Tuesday, 22 March 2011

The thread that runs through scripture

It's a problem. What do we do when different bits of the Bible contradict each other.

When I was a young bloke, it seemed all too clear. The Bible didn't contradict itself. If it seemed that way, it was because the Bible was God's jigsaw puzzle, and the wrong piece had been wodged in where it ought not be. So how should you interpret scripture so the pieces fit? I well recollect a be-three-piece-suited preacher eyeballing me and carefully stating, "we do not interpret the Bible, the Bible interprets itself."

Bollocks.

Not that I said that at the time of course, but even a moron in a hurry knows that any act of reading requires interpretation. The preacher went on to intone that the difficult verses are interpreted in light of the clear ones.

Bollocks again. I mean, who decides which are the clear scriptures. The whole meaning of Romans, for example, changes depending on which verses concerning the law are 'clear.' Let's call a Royal Commission (or a Congressional Committee). Who to invite? A Latin American liberation theologian, some guy from Dallas Seminary, my old minister from Hawera Baptist church (hi Paul!), an Orthodox priest, Walter Brueggemann and Creflo Dollar. Now that'd be quite a discussion!

A variation on the theme popular among Lutherans, and popularised among Adventists by Bob Brinsmead (before he became a 'Christian Atheist'), has everything being "judged by the Gospel." This at least has the advantage of stepping away from bibliolatry, but raises the question: what exactly is the gospel. I think we'll need another committee...

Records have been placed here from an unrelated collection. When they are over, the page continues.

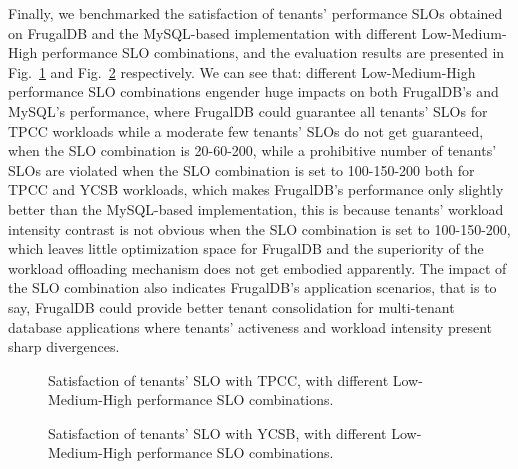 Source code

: Finally, we benchmarked the satisfaction of tenants' performance SLOs obtained on FrugalDB and the MySQL-based implementation with different Low-Medium-High performance SLO combinations, and the evaluation results are presented in Fig.~\ref{fig:stps-dlps-1} and Fig.~\ref{fig:stps-dlps-2} respectively. We can see that: different Low-Medium-High performance SLO combinations engender huge impacts on both FrugalDB's and MySQL's performance, where FrugalDB could guarantee all tenants' SLOs for TPCC workloads while a moderate few tenants' SLOs do not get guaranteed, when the SLO combination is 20-60-200, while a prohibitive number of tenants' SLOs are violated when the SLO combination is set to 100-150-200 both for TPCC and YCSB workloads, which makes FrugalDB's performance only slightly better than the MySQL-based implementation, this is because tenants' workload intensity contrast is not obvious when the SLO combination is set to 100-150-200, which leaves little optimization space for FrugalDB and the superiority of the workload offloading mechanism does not get embodied apparently. The impact of the SLO combination also indicates FrugalDB's application scenarios, that is to say, FrugalDB could provide better tenant consolidation for multi-tenant database applications where tenants' activeness and workload intensity present sharp divergences.

\begin{figure}[!htb]
\caption{Satisfaction of tenants' SLO with TPCC, with different Low-Medium-High performance SLO combinations.}
\label{fig:stps-dlps-1}
\end{figure}

\begin{figure}[!htb]
\caption{Satisfaction of tenants' SLO with YCSB, with different Low-Medium-High performance SLO combinations.}
\label{fig:stps-dlps-2}
\end{figure}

Again, it comes back to how you perceive the Bible. Do we join the Calvinista in finding a grand narrative that wires the sixty-six books tightly together, an inspired thread of number eight fencing wire that binds Genesis to Revelation with everything sandwiched harmoniously in between? Or do we read each book as a document (or a compendium of documents like Isaiah, or a shuffled deck of cards like 2 Corinthians), a discrete entity with its own integrity, audience and assumptions? Holy hermeneutics! Do later books retrospectively interpret the earlier ones? Can a Jewish reader understand Leviticus without the aid of the helpful literature produced by the Banner of Truth Trust? What on earth is Amy-Jill Levine even thinking when she writes about the New Testament?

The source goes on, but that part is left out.